▶ _Material shown_
-- Opening Marker --

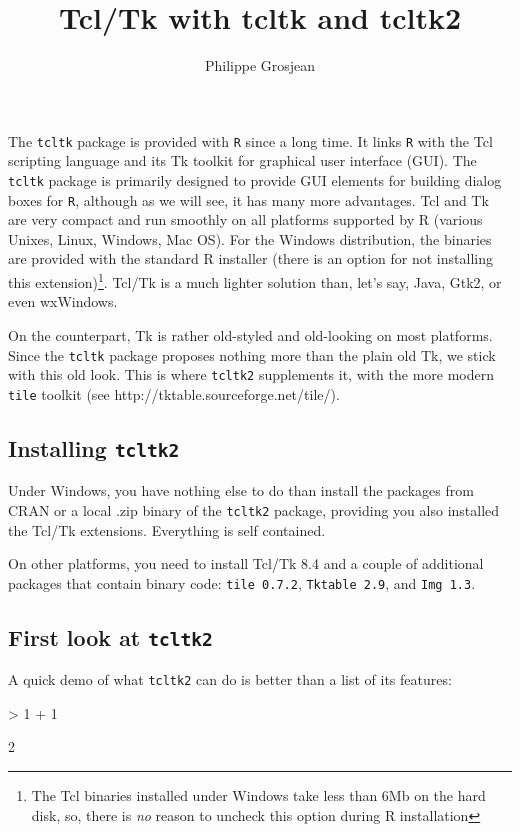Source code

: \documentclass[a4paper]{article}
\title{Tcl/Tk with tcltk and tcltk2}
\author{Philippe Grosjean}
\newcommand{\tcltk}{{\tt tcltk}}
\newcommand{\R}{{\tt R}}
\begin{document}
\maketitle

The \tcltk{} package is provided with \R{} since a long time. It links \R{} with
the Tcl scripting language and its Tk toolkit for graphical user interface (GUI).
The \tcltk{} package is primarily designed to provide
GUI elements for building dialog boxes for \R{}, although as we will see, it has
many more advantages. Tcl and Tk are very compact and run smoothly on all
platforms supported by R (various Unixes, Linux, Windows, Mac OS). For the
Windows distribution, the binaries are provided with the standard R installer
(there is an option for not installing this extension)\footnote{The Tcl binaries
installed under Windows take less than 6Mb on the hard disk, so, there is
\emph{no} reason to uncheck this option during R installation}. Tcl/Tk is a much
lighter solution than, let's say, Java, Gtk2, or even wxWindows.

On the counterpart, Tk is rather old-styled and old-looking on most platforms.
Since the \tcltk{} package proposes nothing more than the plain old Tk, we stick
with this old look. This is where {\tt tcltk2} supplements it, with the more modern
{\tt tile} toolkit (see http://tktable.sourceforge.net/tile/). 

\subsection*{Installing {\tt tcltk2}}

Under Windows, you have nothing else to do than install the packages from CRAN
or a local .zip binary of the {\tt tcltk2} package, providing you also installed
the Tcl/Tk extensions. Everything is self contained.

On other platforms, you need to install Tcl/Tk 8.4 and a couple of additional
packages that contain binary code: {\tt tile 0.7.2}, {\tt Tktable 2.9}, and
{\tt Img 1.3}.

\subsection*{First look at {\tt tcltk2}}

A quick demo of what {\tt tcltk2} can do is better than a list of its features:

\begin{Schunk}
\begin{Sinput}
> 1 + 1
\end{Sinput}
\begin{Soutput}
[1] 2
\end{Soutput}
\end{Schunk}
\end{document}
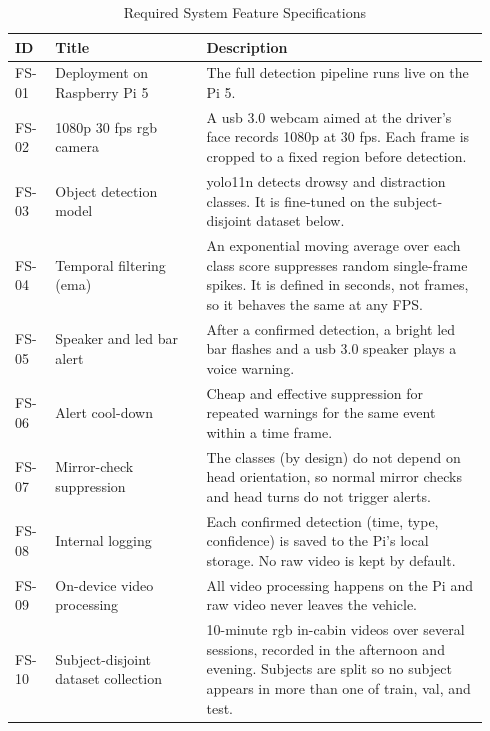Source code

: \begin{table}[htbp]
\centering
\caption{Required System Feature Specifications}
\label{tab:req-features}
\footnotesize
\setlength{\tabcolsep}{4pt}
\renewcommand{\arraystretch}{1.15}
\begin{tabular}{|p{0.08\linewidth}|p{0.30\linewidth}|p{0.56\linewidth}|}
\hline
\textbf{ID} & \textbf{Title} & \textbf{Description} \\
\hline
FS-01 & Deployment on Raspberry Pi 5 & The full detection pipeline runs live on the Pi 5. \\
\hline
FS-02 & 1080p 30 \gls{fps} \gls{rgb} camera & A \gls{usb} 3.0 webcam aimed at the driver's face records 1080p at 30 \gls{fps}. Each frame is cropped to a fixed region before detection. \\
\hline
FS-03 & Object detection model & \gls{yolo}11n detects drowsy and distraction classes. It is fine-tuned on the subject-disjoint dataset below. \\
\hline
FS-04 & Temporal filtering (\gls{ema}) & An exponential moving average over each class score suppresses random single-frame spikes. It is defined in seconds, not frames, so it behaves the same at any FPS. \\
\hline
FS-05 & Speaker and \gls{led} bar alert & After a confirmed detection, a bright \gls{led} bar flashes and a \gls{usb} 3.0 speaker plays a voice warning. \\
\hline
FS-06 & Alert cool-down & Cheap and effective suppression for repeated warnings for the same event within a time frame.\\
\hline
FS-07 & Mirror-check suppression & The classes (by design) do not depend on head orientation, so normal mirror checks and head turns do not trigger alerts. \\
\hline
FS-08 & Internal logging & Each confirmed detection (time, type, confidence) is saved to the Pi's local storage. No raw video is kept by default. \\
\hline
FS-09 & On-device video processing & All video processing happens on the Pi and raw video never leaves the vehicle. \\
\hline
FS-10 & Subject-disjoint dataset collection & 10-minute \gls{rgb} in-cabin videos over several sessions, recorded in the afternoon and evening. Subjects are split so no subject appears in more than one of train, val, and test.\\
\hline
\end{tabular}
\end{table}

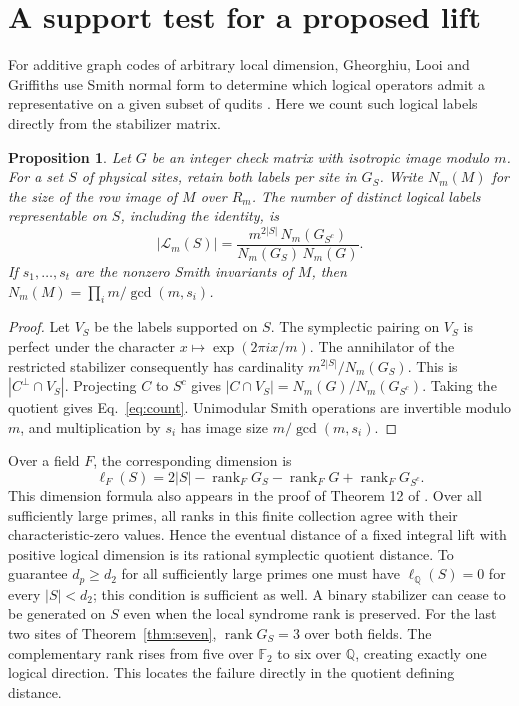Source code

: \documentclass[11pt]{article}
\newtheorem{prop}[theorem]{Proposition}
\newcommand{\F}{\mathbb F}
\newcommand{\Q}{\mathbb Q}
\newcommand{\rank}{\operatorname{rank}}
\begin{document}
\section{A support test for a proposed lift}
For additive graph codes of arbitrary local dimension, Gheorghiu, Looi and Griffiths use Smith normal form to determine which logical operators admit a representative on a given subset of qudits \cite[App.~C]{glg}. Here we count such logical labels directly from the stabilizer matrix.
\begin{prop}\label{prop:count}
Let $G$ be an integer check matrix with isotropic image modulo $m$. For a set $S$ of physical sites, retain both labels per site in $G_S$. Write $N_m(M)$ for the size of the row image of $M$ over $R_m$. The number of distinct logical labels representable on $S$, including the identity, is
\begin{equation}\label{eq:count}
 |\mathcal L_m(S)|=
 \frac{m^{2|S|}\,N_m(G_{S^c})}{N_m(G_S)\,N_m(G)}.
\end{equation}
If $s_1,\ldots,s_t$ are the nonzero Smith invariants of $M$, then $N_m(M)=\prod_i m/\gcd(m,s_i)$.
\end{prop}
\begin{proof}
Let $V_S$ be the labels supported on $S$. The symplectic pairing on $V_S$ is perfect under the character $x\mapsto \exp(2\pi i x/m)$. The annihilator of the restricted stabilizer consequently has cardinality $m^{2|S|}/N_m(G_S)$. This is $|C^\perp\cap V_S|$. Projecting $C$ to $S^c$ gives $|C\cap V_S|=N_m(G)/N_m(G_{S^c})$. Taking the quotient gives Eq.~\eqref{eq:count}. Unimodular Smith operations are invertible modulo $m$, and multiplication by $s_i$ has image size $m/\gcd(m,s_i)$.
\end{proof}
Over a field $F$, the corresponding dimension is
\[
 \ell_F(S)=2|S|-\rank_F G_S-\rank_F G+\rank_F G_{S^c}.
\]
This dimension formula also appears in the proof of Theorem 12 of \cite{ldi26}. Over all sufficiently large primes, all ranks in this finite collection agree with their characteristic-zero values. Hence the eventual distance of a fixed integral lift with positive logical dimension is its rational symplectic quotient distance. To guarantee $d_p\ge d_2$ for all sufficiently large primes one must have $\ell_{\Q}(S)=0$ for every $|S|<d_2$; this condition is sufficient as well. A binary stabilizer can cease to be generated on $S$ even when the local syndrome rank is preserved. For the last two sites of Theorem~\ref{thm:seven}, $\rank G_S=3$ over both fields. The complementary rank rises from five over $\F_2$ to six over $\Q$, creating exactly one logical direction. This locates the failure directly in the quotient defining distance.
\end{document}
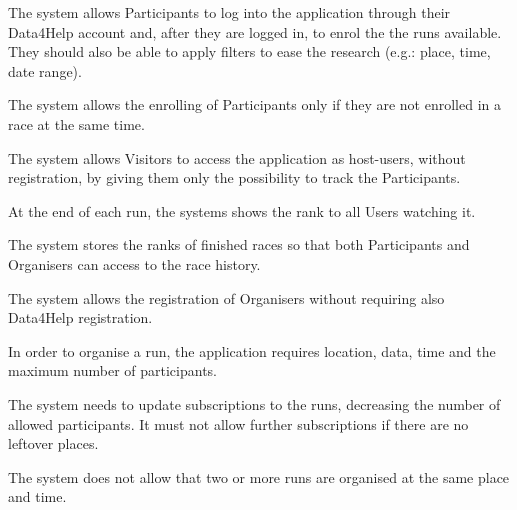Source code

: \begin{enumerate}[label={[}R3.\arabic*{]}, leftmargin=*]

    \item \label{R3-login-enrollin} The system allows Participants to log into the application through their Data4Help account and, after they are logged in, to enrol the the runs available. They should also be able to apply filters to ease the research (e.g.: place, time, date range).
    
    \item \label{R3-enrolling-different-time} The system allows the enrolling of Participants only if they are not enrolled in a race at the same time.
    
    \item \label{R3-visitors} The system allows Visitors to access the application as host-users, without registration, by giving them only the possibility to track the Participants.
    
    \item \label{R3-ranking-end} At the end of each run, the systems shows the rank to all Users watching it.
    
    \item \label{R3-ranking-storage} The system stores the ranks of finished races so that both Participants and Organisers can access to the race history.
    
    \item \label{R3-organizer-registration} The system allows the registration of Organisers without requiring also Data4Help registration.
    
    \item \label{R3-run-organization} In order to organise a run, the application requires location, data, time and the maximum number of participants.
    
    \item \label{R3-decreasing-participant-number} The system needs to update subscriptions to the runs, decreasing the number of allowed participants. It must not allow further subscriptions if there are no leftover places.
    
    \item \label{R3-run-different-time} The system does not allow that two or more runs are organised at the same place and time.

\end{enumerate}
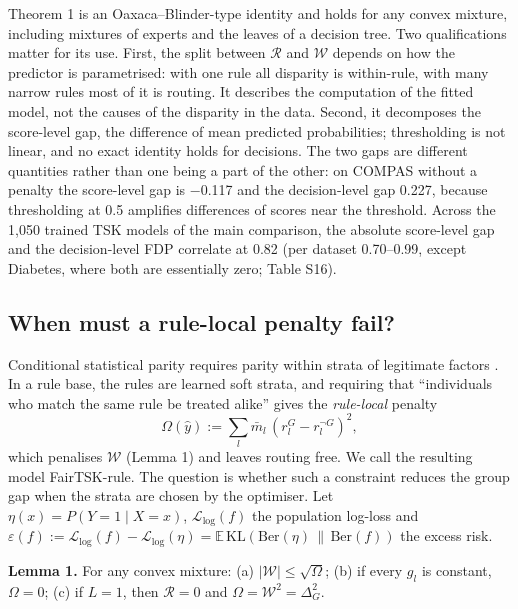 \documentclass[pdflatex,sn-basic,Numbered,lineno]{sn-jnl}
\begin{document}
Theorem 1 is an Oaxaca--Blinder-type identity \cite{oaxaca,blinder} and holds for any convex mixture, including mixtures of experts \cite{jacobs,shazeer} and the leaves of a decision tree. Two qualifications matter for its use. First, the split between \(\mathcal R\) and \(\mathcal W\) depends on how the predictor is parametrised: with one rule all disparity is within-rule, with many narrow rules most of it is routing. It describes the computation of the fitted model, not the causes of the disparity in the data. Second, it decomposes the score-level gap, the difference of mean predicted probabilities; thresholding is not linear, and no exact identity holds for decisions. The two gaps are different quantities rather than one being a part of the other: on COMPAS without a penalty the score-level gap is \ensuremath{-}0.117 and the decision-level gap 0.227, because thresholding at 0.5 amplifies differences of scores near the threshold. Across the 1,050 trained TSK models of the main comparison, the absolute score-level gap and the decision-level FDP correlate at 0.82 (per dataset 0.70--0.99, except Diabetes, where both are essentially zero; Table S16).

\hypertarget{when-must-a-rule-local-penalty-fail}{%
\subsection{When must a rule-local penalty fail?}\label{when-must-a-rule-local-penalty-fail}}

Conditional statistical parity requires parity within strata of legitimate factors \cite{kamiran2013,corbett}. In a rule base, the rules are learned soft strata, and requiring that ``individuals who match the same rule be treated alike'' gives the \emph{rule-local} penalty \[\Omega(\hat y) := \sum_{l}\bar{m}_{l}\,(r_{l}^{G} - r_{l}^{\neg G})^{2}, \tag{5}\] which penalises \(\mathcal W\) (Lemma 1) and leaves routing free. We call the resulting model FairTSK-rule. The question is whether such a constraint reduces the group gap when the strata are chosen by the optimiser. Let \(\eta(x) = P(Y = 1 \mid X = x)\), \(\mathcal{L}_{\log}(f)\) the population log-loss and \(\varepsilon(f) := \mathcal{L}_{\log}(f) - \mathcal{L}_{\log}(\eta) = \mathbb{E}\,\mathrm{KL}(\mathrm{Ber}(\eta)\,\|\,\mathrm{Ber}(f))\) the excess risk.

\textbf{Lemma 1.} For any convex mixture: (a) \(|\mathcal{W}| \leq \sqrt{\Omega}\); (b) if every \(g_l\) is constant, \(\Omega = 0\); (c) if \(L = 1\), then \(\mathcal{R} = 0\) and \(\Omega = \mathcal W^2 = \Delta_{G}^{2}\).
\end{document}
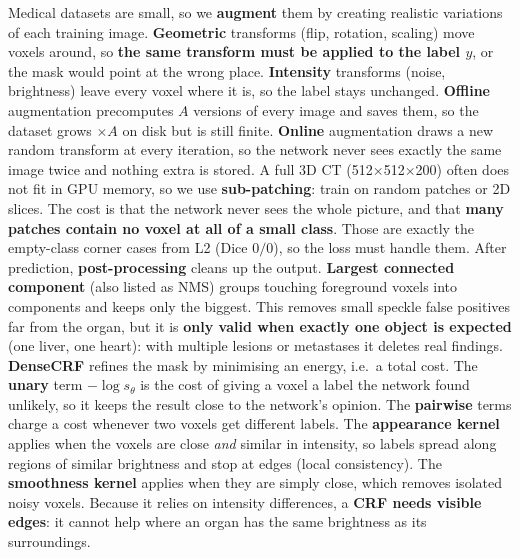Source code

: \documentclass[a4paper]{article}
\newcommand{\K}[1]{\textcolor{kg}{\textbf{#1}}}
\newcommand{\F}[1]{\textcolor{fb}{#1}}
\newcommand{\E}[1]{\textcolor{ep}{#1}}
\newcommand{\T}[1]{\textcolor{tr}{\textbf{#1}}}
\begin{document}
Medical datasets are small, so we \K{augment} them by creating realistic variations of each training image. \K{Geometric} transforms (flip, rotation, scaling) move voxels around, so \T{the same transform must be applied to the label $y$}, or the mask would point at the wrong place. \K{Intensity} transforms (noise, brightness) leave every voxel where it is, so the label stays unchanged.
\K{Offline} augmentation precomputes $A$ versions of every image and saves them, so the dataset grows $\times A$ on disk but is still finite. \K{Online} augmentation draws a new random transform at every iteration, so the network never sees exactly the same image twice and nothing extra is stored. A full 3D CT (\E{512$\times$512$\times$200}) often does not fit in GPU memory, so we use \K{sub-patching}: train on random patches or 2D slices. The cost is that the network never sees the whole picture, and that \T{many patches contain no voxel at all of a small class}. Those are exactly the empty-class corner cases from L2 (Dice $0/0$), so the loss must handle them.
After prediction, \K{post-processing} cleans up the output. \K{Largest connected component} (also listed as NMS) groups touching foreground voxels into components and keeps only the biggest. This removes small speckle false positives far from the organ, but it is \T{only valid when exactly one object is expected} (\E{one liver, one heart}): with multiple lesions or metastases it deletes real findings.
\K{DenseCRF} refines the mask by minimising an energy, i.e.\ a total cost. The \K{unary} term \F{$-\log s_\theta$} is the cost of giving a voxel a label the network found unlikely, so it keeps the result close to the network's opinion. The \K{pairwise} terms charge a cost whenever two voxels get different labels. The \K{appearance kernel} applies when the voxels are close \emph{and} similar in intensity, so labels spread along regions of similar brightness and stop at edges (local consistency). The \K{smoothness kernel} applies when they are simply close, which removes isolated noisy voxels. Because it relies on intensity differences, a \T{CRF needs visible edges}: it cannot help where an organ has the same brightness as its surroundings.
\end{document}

-- Closing Marker --

▶ _Directions_
Taking the entries above, print exactly the lines starting at the line with "track the Participants." and ending at the line with "no leftover places.", both included.

▶ _Written solution_
    \item \label{R3-visitors} The system allows Visitors to access the application as host-users, without registration, by giving them only the possibility to track the Participants.
    
    \item \label{R3-ranking-end} At the end of each run, the systems shows the rank to all Users watching it.
    
    \item \label{R3-ranking-storage} The system stores the ranks of finished races so that both Participants and Organisers can access to the race history.
    
    \item \label{R3-organizer-registration} The system allows the registration of Organisers without requiring also Data4Help registration.
    
    \item \label{R3-run-organization} In order to organise a run, the application requires location, data, time and the maximum number of participants.
    
    \item \label{R3-decreasing-participant-number} The system needs to update subscriptions to the runs, decreasing the number of allowed participants. It must not allow further subscriptions if there are no leftover places.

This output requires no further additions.